Visto il ricorso con i relativi allegati;
Visti l’atto di costituzione in giudizio, per l’Amministrazione intimata, dell’Avvocatura Distrettuale dello Stato di Napoli nonchè la memoria ed i documenti dalla stessa prodotti;
Visti gli atti tutti della causa;
Relatore il Presidente Filippo Giamportone;
Udita alla Camera di Consiglio del 4 aprile 2007 la Difesa Erariale, come da verbale; assente il difensore del ricorrente;
Visti gli artt. 21 e 26 della legge 6 dicembre 1971 n. 1034, nel testo vigente risultante dalle innovazioni legislative introdotte, rispettivamente dagli artt. 3 e 9 della legge 21 luglio 2000 n. 205;
Visto, in particolare, il combinato disposto del comma 1 dell’art. 3 del comma 1 dell’art. 9 citati, che autorizza il giudice adito in sede cautelare a definire il giudizio nel merito “con sentenza succintamente motivata”, ove la stessa sia di agevole definizione;
Ritenuto che sussistono i presupposti per poter decidere in via definitiva il ricorso, il quale è palesemente infondato.

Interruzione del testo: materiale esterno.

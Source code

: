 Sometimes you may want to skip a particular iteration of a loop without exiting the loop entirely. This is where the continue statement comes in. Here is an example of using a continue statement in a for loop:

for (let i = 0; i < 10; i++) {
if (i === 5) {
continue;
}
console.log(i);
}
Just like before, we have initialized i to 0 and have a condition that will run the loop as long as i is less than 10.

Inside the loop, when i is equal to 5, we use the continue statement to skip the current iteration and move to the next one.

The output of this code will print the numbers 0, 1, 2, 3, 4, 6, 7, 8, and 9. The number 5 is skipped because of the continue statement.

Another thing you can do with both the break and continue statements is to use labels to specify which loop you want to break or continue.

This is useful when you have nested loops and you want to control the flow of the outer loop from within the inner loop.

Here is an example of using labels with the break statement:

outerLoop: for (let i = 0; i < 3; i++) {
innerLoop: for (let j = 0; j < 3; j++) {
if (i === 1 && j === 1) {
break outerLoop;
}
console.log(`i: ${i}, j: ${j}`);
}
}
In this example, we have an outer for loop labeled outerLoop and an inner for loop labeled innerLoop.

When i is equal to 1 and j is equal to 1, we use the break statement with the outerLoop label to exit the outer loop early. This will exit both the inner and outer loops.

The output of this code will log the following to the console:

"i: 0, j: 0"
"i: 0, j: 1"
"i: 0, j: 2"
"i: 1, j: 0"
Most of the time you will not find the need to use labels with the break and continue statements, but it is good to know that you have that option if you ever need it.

Ed invero, quanto alla doglianza sostanziatesi nella violazione del disposto di cui all’art. 9 della legge n. 1168/1961, lo stesso testualmente prevede che “il militare di truppa dell’Arma dei Carabinieri può essere sospeso precauzionalmente dal servizio quando sia sottoposto a procedimento penale per imputazione da cui possa derivare la perdita del grado”.
Ora, osserva il Collegio che, in sede di sospensione cautelare facoltativa, come nella fattispecie, l’Amministrazione dispone della facoltà di valutare l’opportunità dell’adozione o meno di detta misura, in esplicazione di un potere tipicamente discrezionale, in relazione al quale il sindacato del giudice amministrativo è limitato alla ricorrenza di scelte inficiate da grave irrazionalità.
Osserva, pure, il Collegio che la sospensione cautelare non ha natura sanzionatoria, in quanto l’adozione della detta misura non pregiudica l’integrale reintegrazione del dipendente nelle funzioni e negli assegni non percepiti, se il procedimento disciplinare non viene intrapreso nei termini di legge, ovvero se già avviato, si conclude positivamente.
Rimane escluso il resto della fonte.